Mixed Media Art Showcased at WCCC Student Exhibit

May 15, 2018

The artwork of nine students who participated in Washington County Community College’s Mixed Media class for the spring semester was on display at a public showing at the college on May 9th. The students ranged in ages and in capabilities, with the wide assortment of perspectives adding nicely to the variety of art on display. The dozens of attendees that came to appreciate their efforts were widely impressed by the number of pieces exhibited and the talent demonstrated.

The college typically offers introduction to drawing in the fall and a more advanced art class in the spring. Instructor Karry Ann Nadeau said that the scheduling works well as it enables students that take the first class to expand their capabilities with the second.

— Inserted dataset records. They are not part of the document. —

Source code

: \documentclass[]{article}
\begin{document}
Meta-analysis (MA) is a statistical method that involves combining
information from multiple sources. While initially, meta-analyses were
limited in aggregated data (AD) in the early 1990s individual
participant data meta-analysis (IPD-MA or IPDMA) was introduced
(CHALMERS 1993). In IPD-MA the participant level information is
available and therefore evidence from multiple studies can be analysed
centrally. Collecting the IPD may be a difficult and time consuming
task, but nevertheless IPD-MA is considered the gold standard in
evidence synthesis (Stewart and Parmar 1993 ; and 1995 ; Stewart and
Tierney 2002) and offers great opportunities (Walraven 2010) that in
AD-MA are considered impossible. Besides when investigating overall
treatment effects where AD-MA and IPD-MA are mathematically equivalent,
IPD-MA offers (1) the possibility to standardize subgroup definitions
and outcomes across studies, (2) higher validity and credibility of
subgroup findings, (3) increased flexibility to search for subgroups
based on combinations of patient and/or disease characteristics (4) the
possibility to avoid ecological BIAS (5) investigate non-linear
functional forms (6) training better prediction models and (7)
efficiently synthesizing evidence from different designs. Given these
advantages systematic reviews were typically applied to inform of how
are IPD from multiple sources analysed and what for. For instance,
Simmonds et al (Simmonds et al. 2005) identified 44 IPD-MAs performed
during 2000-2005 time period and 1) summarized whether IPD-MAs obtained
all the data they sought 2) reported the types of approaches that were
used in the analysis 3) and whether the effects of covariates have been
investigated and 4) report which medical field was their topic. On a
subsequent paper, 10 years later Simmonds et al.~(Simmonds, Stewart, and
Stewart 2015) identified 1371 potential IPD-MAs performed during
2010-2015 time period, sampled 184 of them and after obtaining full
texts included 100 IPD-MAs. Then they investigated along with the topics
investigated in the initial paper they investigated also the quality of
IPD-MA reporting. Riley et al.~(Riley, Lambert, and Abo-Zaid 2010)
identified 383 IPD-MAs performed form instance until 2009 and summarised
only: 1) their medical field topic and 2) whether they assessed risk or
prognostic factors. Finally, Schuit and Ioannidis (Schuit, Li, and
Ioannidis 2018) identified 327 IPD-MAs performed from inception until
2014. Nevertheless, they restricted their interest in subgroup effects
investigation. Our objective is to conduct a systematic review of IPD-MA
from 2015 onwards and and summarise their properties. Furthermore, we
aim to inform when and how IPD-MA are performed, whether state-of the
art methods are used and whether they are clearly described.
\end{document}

Nadeau noted that some students are already accomplished artists. As an example, the college library has asked one student, Jane Andrews, to come back and display the body of her work in the fall. Andrews specializes in wilderness-themed art, particularly paintings that incorporate moose. One unusual piece is a moose antler painted with a scene, while another is a painting done on a traditional snowshoe. Andrews and her husband, Larry, recalled how they had seen a painted snowshoe while in Greenville – though they found it unusual that the scene wasn’t a winter one. Andrews remedied the problem by painting her own seasonally appropriate piece, which was among those displayed at the show. Asked what inspires her theme, Andrews shared that she and her family find great comfort in the woods, adding, “Some of our best times were moose hunting.”

Some of the students are returning veterans of Nadeau’s previous classes, such as Mary Kay Bramble. Bramble, who enjoys painting, said she appreciated the challenge this semester in approaching abstract art at the behest of the instructor. “When I paint, I do landscapes. Karry Ann said I needed to get out of my comfort zone.” She was presented with the task of studying Jackson Pollock. “I was terrified. How do you paint something with nothing in it?” She proceeded, and painted what she has titled “Discomfort Zone.” The experience was novel and Bramble thinks she will “enjoy painting my next one more.”

For student Will Hewes, the class offered the opportunity to learn a few new techniques and explore some thematic designs. He produced a horror-themed mask based on his own face with protruding lips made from cloth affixed to it. Another piece is comprised of three separate images: The Orb of Infinity, representing positivity, the Orb of Neverending, representing negativity, and, between them, the orb of Equilibrium. “All three tied together balance out the universe,” Hewes explained.

The youngest participant was 16-year old Rebekah Guiltner, whose submission to the Junior Duck Stamp Art Contest in Idaho was granted first place for Grades 7-9 two years ago. For the class, Guiltner created a collage piece she calls “Queen of England” since the center part of the profile is a map of England. “Every piece of it has to do with being the Queen of England,” Guiltner explained. “The crown is made of flame, her gown is made of mountains. It’s kind of symbolic.” As a homeschooler that moved to the area with her family last fall, Guiltner appreciates being able to take part in the college’s offerings. “Being a homeschooler, it’s nice to have a variety of classes at the college.”